A hearing officer for the Department of Excise and Licenses recommended a six-month suspension of Pinkerton's private security employer license following an incident in which an unlicensed security guard allegedly killed a man last year.
Hearing Officer Bruce Plotkin also recommended that Pinkerton create an internal procedure to ensure that every guard — whether directly or indirectly hired — is licensed. The internal procedure must be approved by the Department of Excise and Licenses.
Pinkerton gained a national spotlight after an Oct. 10 incident in which Matthew Dolloff, an unlicensed guard, allegedly shot and killed Lee Keltner during an altercation while providing security services to 9News during a protest at the state capitol in downtown Denver.
Prior to the incident, 9News — which had used Pinkerton's services in the past — requested services to protect two news crews.
Pinkerton contacted Isborn Security Services for a subcontractor and requested "an armed, non-uniformed guard 'to blend in' and provide 'executive/staff protection' for 9News," according to the recommendation decision.
Isborn then contracted Dolloff on behalf of Pinkerton for 9News.
Dolloff has been charged with second-degree murder in the fatal shooting of Keltner and most recently waived his right to a preliminary hearing in January.
Excise and License Executive Director Ashley Kilroy will now make the final decision after reviewing the evidence from the hearing and Plotkin's recommendations.
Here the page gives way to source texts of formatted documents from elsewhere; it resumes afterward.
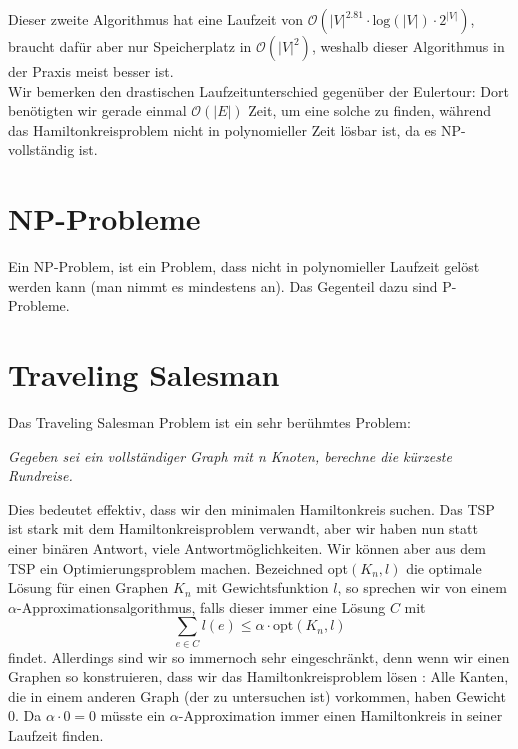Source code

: Dieser zweite Algorithmus hat eine Laufzeit von $\mathcal{O}(|V|^{2.81} \cdot \text{log}(|V|) \cdot 2^{|V|})$, braucht
dafür aber nur Speicherplatz in $\mathcal{O}(|V|^2)$, weshalb dieser Algorithmus in der Praxis meist besser ist. \\

Wir bemerken den drastischen Laufzeitunterschied gegenüber der Eulertour: Dort benötigten wir gerade 
einmal $\mathcal{O}(|E|)$ Zeit, um eine solche zu finden, während das Hamiltonkreisproblem nicht in polynomieller Zeit lösbar ist, da es 
NP-vollständig ist.

\section{NP-Probleme}

\begin{definition}
    Ein NP-Problem, ist ein Problem, dass nicht in polynomieller Laufzeit gelöst werden kann 
    (man nimmt es mindestens an). Das Gegenteil dazu sind P-Probleme.
\end{definition}

\section{Traveling Salesman}

Das Traveling Salesman Problem ist ein sehr berühmtes Problem:

\begin{definition}
    \textit{Gegeben sei ein vollständiger Graph mit n Knoten, berechne die kürzeste Rundreise.}
\end{definition}
\bigskip

Dies bedeutet effektiv, dass wir den minimalen Hamiltonkreis suchen. Das TSP ist stark mit dem Hamiltonkreisproblem
verwandt, aber wir haben nun statt einer binären Antwort, viele Antwortmöglichkeiten. Wir können aber aus dem TSP
ein Optimierungsproblem machen. Bezeichned opt$(K_n,l)$ die optimale Lösung für einen Graphen $K_n$ mit
Gewichtsfunktion $l$, so sprechen wir von einem $\alpha$-Approximationsalgorithmus, falls dieser immer eine 
Lösung $C$ mit
$$\sum_{e \in C} l(e) \leq \alpha \cdot \text{opt}(K_n, l)$$
findet. Allerdings sind wir so immernoch sehr eingeschränkt, denn wenn wir einen Graphen so konstruieren, dass
wir das Hamiltonkreisproblem lösen : Alle Kanten, die in einem anderen Graph (der zu untersuchen ist) vorkommen,
haben Gewicht 0. Da $\alpha \cdot 0 = 0$ müsste ein $\alpha$-Approximation immer einen Hamiltonkreis in seiner
Laufzeit finden. \\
Eric Escudero, a spokesperson for the department, said there is no deadline for Kilroy to make the decision, but expects it to come within the comings weeks.
However, if Kilroy were to suspend Pinkerton's license, it would only affect its ability to contract security guards within Denver, Escudero said.
"There is no state requirement for licensing, so if she finalizes this decision and their license is revoked in Denver, they can still provide services in other municipalities," Escudero said.